By Nick Starkov
KYIV (Reuters) – The head of Russia’s Wagner mercenary force warned that Russia’s position around the eastern Ukrainian city of Bakhmut was in peril unless his troops got ammunition, the latest sign of tension between the Kremlin and the private militia chief.
Ukrainian military officials and analysts also reported leaders of Russia’s 155th Brigade fighting near the town of Vuhledar, south of Bakhmut, were resisting orders to attack after sustaining severe losses in attempts to capture it.
For its part, the Russian Defence Ministry on Sunday said Russian forces had hit a command centre of the Ukrainian Azov Regiment in southeastern Zaporizhzhia region. The ministry did not elaborate on the attack.

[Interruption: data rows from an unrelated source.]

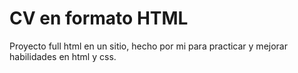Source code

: # CV en formato HTML

Proyecto full html en un sitio, hecho por mi para practicar y mejorar habilidades en html y css.
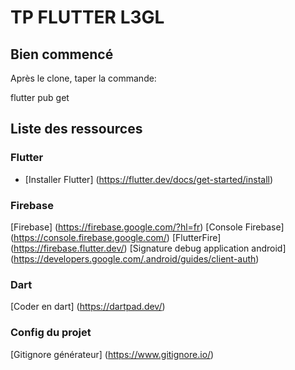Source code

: # TP FLUTTER L3GL

## Bien commencé

Après le clone, taper la commande: 

flutter pub get

## Liste des ressources

### Flutter 
* [Installer Flutter] (https://flutter.dev/docs/get-started/install)

### Firebase 
[Firebase] (https://firebase.google.com/?hl=fr)
[Console Firebase] (https://console.firebase.google.com/)
[FlutterFire] (https://firebase.flutter.dev/)
[Signature debug application android] (https://developers.google.com/.android/guides/client-auth)

### Dart 
[Coder en dart] (https://dartpad.dev/)

### Config du projet 
[Gitignore générateur] (https://www.gitignore.io/)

Reuters could not independently verify the battlefield accounts.
Wagner chief Yevgeny Prigozhin said Russia’s front lines near Bakhmut would could collapse if his forces did not receive the ammunition promised by Moscow in February.
“For now, we are trying to figure out the reason: is it just ordinary bureaucracy or a betrayal,” Prigozhin, referring to the absence of ammunition, said in his press service Telegram channel on Sunday.
The mercenary chief regularly criticises Russia’s defence chiefs and top generals. Last month, he accused Defence Minister Sergei Shoigu and others of “treason” for withholding supplies of munitions to his men.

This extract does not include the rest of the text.